*Exercise aim*
Repeat each record exactly as written, and drop any images.

(Listed records Opens)

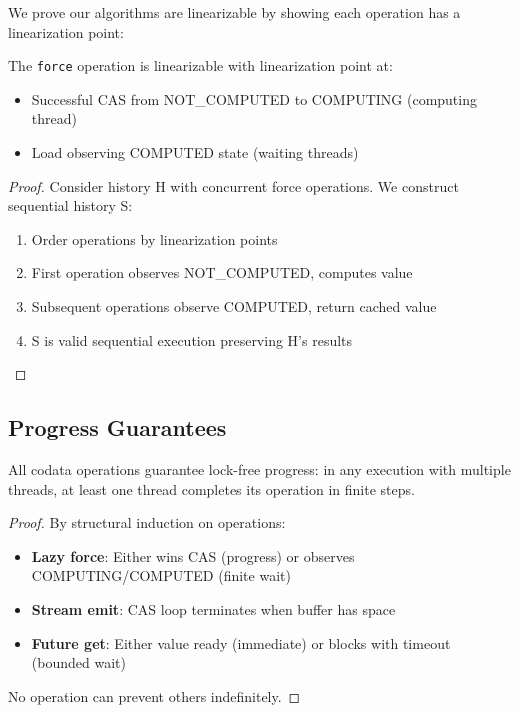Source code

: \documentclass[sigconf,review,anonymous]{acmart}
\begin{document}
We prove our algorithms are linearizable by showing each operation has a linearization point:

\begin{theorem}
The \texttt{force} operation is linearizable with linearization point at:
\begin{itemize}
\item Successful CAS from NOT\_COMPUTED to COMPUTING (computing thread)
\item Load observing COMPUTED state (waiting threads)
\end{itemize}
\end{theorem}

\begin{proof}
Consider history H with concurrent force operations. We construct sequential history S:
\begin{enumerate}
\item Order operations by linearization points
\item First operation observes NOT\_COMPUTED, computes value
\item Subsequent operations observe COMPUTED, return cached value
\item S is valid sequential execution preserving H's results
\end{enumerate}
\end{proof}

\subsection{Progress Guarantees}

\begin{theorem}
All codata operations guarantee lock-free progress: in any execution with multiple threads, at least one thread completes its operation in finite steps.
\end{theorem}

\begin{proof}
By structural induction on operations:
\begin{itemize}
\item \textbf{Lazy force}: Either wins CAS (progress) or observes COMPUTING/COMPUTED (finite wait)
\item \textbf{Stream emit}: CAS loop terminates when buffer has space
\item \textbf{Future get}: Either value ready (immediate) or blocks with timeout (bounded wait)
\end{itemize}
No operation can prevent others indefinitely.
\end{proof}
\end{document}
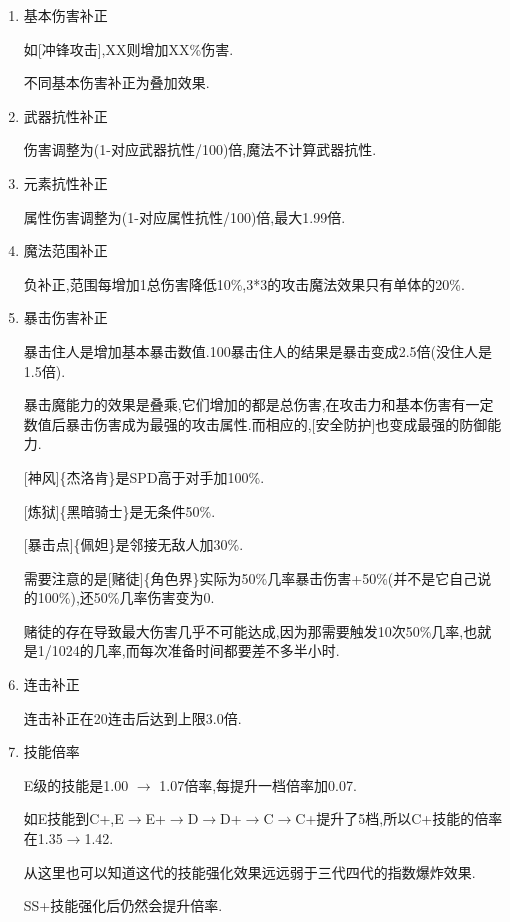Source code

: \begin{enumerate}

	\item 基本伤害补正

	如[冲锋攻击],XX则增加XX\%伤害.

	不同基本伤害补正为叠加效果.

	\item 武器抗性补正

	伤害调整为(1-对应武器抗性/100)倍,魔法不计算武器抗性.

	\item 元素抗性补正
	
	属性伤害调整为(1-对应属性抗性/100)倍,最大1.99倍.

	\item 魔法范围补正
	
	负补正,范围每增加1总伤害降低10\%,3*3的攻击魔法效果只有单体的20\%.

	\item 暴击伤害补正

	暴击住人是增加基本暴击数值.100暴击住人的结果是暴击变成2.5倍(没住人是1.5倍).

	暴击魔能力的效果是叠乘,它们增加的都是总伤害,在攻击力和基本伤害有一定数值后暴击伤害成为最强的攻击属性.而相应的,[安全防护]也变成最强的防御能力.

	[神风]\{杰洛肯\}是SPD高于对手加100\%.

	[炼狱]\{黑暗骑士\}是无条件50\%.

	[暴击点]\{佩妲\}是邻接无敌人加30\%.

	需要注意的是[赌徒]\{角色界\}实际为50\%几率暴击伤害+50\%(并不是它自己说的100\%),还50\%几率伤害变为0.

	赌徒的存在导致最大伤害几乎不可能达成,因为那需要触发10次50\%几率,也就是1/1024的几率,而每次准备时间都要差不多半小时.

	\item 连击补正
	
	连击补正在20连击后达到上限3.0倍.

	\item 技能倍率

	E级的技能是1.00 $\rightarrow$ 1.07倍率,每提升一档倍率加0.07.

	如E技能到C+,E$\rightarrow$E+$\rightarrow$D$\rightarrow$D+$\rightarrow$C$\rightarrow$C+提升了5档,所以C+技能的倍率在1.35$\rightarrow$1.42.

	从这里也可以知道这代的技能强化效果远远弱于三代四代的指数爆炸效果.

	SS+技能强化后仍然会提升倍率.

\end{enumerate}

(Listed records Closes)

*Exercise solution*
Source code

: \documentclass[sigconf,review,anonymous]{acmart}
\begin{document}
We prove our algorithms are linearizable by showing each operation has a linearization point:

\begin{theorem}
The \texttt{force} operation is linearizable with linearization point at:
\begin{itemize}
\item Successful CAS from NOT\_COMPUTED to COMPUTING (computing thread)
\item Load observing COMPUTED state (waiting threads)
\end{itemize}
\end{theorem}

\begin{proof}
Consider history H with concurrent force operations. We construct sequential history S:
\begin{enumerate}
\item Order operations by linearization points
\item First operation observes NOT\_COMPUTED, computes value
\item Subsequent operations observe COMPUTED, return cached value
\item S is valid sequential execution preserving H's results
\end{enumerate}
\end{proof}

\subsection{Progress Guarantees}

\begin{theorem}
All codata operations guarantee lock-free progress: in any execution with multiple threads, at least one thread completes its operation in finite steps.
\end{theorem}

\begin{proof}
By structural induction on operations:
\begin{itemize}
\item \textbf{Lazy force}: Either wins CAS (progress) or observes COMPUTING/COMPUTED (finite wait)
\item \textbf{Stream emit}: CAS loop terminates when buffer has space
\item \textbf{Future get}: Either value ready (immediate) or blocks with timeout (bounded wait)
\end{itemize}
No operation can prevent others indefinitely.
\end{proof}
\end{document}
Source code

: \begin{enumerate}

	\item 基本伤害补正

	如[冲锋攻击],XX则增加XX\%伤害.

	不同基本伤害补正为叠加效果.

	\item 武器抗性补正

	伤害调整为(1-对应武器抗性/100)倍,魔法不计算武器抗性.

	\item 元素抗性补正
	
	属性伤害调整为(1-对应属性抗性/100)倍,最大1.99倍.

	\item 魔法范围补正
	
	负补正,范围每增加1总伤害降低10\%,3*3的攻击魔法效果只有单体的20\%.

	\item 暴击伤害补正

	暴击住人是增加基本暴击数值.100暴击住人的结果是暴击变成2.5倍(没住人是1.5倍).

	暴击魔能力的效果是叠乘,它们增加的都是总伤害,在攻击力和基本伤害有一定数值后暴击伤害成为最强的攻击属性.而相应的,[安全防护]也变成最强的防御能力.

	[神风]\{杰洛肯\}是SPD高于对手加100\%.

	[炼狱]\{黑暗骑士\}是无条件50\%.

	[暴击点]\{佩妲\}是邻接无敌人加30\%.

	需要注意的是[赌徒]\{角色界\}实际为50\%几率暴击伤害+50\%(并不是它自己说的100\%),还50\%几率伤害变为0.

	赌徒的存在导致最大伤害几乎不可能达成,因为那需要触发10次50\%几率,也就是1/1024的几率,而每次准备时间都要差不多半小时.

	\item 连击补正
	
	连击补正在20连击后达到上限3.0倍.

	\item 技能倍率

	E级的技能是1.00 $\rightarrow$ 1.07倍率,每提升一档倍率加0.07.

	如E技能到C+,E$\rightarrow$E+$\rightarrow$D$\rightarrow$D+$\rightarrow$C$\rightarrow$C+提升了5档,所以C+技能的倍率在1.35$\rightarrow$1.42.

	从这里也可以知道这代的技能强化效果远远弱于三代四代的指数爆炸效果.

	SS+技能强化后仍然会提升倍率.

\end{enumerate}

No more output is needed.